Today is what either history truth maybe the civilisation of work
grandeur and its all allies spread upon the long steppe

blood on their faces from the setted sun & the formes of music
chased with woodsmoke the apparell the magenta turf

single beads and microhistories & the tracts all equally torn
above the lozenged tail of the pseudo-phoenix the lambslayer's

water and golden eye, his breast feathers rusted from long contact
with oxides and bone & his long remiges conformable with pure air

his eyes abstracting rising heat from slim pillars of polarised shear
& both feet clenched as loosely as that former hand therewith nothing

but the slap of something which may once have been a standard
against the prow of white which might have been none

for there are no small pieces and the whole too large for an idea
cruising the work's reconstruction with a series of stones, markers

of the referentiality of small clearings in the merry chaturanga manoeuvre
the nervous head crested with stone and tags of water of mail

& its tiny dogtag oxides leaching into the deepening ground fragments
of a projectile recovered & loaded to be taken back home

where the long graze up to azimuth supplanted the beating heart
with the delicacy of an entirely assumed protection. What sirens.
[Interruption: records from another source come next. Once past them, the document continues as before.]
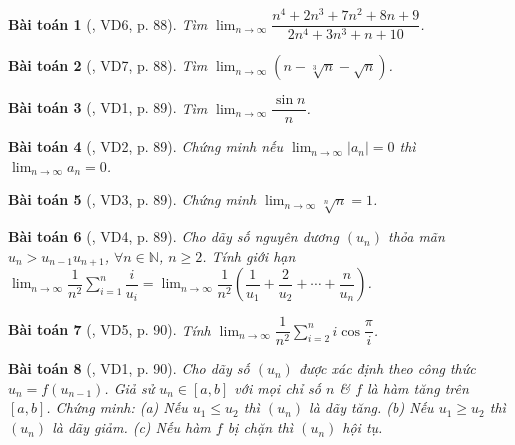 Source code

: \documentclass{article}
\newtheorem{baitoan}{Bài toán}
\begin{document}
\begin{baitoan}[\cite{Hung_nang_cao_phat_trien_Toan_11_tap_1}, VD6, p. 88]
	Tìm $\lim_{n\to\infty} \dfrac{n^4 + 2n^3 + 7n^2 + 8n + 9}{2n^4 + 3n^3 + n + 10}$.
\end{baitoan}

\begin{baitoan}[\cite{Hung_nang_cao_phat_trien_Toan_11_tap_1}, VD7, p. 88]
	Tìm $\lim_{n\to\infty} (n - \sqrt[3]{n} - \sqrt{n})$.
\end{baitoan}

\begin{baitoan}[\cite{Hung_nang_cao_phat_trien_Toan_11_tap_1}, VD1, p. 89]
	Tìm $\lim_{n\to\infty} \dfrac{\sin n}{n}$.
\end{baitoan}

\begin{baitoan}[\cite{Hung_nang_cao_phat_trien_Toan_11_tap_1}, VD2, p. 89]
	Chứng minh nếu $\lim_{n\to\infty} |a_n| = 0$ thì $\lim_{n\to\infty} a_n = 0$.
\end{baitoan}

\begin{baitoan}[\cite{Hung_nang_cao_phat_trien_Toan_11_tap_1}, VD3, p. 89]
	Chứng minh $\lim_{n\to\infty} \sqrt[n]{n} = 1$.
\end{baitoan}

\begin{baitoan}[\cite{Hung_nang_cao_phat_trien_Toan_11_tap_1}, VD4, p. 89]
	Cho dãy số nguyên dương $(u_n)$ thỏa mãn $u_n > u_{n-1}u_{n+1}$, $\forall n\in\mathbb{N}$, $n\ge2$. Tính giới hạn $\lim_{n\to\infty} \dfrac{1}{n^2}\sum_{i=1}^n \dfrac{i}{u_i} = \lim_{n\to\infty} \dfrac{1}{n^2}\left(\dfrac{1}{u_1} + \dfrac{2}{u_2} + \cdots + \dfrac{n}{u_n}\right)$.
\end{baitoan}

\begin{baitoan}[\cite{Hung_nang_cao_phat_trien_Toan_11_tap_1}, VD5, p. 90]
	Tính $\lim_{n\to\infty} \dfrac{1}{n^2}\sum_{i=2}^n i\cos\dfrac{\pi}{i}$.
\end{baitoan}

\begin{baitoan}[\cite{Hung_nang_cao_phat_trien_Toan_11_tap_1}, VD1, p. 90]
	Cho dãy số $(u_n)$ được xác định theo công thức $u_n = f(u_{n-1})$. Giả sử $u_n\in[a,b]$ với mọi chỉ số $n$ \& $f$ là hàm tăng trên $[a,b]$. Chứng minh: (a) Nếu $u_1\le u_2$ thì $(u_n)$ là dãy tăng. (b) Nếu $u_1\ge u_2$ thì $(u_n)$ là dãy giảm. (c) Nếu hàm $f$ bị chặn thì $(u_n)$ hội tụ.
\end{baitoan}
\end{document}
The sparkling discomfiture of the statistician's assurance
squeaked behind the teeth & the expression of sweet brisability

is offered in the ripple of air from the epicentre of the broken runway
& the small roses, the white cloths, and strings which disappear intire

About the article

Poems from the Falconer

Poems from the Falconer is a seires of seven poems drawing on Helen McDonald's experience of falconry. The poems are Partridges, Taxonomy, Poem, Dale, Jack, Noar Hill, and Lammergeier.

About the author

Helen MacDonald

Helen Macdonald is a poet, a historian of literature and science, and a falconer. Her book, Falcon, appeared in 2006 in the Reaktion series , Animals, and draws on her experiences at home and farther afield with the ancient art of falconry and with the birds themselves, several of whom she has trained.

Her poems have been published in Shaler’s Fish (2001), and several magazines and website; her Radio 4 Afternoon Play, The Falcon and the Hawk, adapted J.A Baker’s book The Peregrine, combining it with her own experiences as a falconer. She is now writing H Is For Hawk, to be published by Jonathan Cape. She says of her book, ‘It is partly a diary of training a large and powerful bird of prey, and partly the record of a spiritual journey - an unflinchingly honest account of my own struggle with grief during the difficult process of the hawk's taming, and my own untaming. It is the story of a journey into wildness with a creature that almost brought disaster, but was also my salvation. The book is also a meditation on the place that hawks have had in the human imagination for millennia, the place of nature in the modern world, and the strange story of another falconer, goshawk-keeper and writer, the novelist T.H. White, best known for his series of Arthurian books The Once and Future King.’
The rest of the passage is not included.